Randgold Resources Limited (LON:RRS) (LSE:RRS.L) has released an update for 2016. It shows it has increased production for the sixth successive year, while reducing total cash cost per ounce. Profit of $294.2 million is 28% higher than the prior year and the board has proposed a 52% increase in dividends to $1 per share.
Randgold Resources has also surpassed its net cash target of $500 million, with $516.3 million in the bank at the end of 2016. This is a surprise in my opinion, since I had expected the company to miss its target as the price of gold fell below $1200 per ounce. However, with no debt, the company looks to be in a strong position.
There was strong progress at the flagship Loulo-Gounkoto mine in Mali, with annual guidance exceeded by 37,000 ounces at its lowest ever cash cost per ounce. Randgold Resources’ other mines registered solid performances to contribute to a total production of 1,252,957 ounces at a total cash cost of $639 per ounce.
In my view, Randgold Resources’ share price will rise faster than those of Glencore PLC (LON:GLEN) (LSE:GLEN.L), Tullow Oil plc (LON:TLW) (LSE:TLW.L), Rio Tinto plc (LON:RIO) (LSE:RIO.L) and BHP Billiton plc (LON:BLT) (LSE:BLT.L).

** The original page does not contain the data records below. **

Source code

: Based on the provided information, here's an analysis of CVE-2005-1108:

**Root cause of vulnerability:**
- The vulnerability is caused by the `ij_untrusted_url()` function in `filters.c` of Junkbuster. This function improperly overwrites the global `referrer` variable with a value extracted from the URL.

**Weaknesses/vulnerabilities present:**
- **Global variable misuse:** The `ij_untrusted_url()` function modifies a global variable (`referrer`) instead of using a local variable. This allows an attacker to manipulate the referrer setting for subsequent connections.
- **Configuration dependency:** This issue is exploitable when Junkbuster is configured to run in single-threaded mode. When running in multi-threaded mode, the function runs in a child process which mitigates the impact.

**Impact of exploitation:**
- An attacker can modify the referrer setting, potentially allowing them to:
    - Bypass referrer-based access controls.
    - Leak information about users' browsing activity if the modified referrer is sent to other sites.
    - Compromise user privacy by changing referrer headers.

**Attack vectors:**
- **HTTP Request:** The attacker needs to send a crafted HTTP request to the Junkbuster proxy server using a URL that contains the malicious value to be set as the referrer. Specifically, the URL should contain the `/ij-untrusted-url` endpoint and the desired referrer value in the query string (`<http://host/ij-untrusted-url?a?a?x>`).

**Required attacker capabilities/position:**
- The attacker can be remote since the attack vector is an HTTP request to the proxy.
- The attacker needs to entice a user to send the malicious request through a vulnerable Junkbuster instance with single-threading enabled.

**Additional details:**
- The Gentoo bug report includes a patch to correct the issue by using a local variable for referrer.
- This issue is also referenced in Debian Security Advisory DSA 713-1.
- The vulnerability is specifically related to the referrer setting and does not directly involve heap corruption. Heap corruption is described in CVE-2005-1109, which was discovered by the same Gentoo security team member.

I feel the company is in a strong position financially and in terms of its exploration programme and cost base.
Although I also feel Glencore, Rio Tinto, Tullow Oil and BHP Billiton could be worth buying, my view on gold is more bullish than for oil, iron ore and other commodities. I think the global economy will face a period of higher inflation brought on by Trump’s pending economic policies, while uncertainty could also attract investors to gold. Therefore, I feel gold mining shares could be big winners this year, with Randgold Resources one of my top picks from the sector and a company I hold within my own portfolio of shares.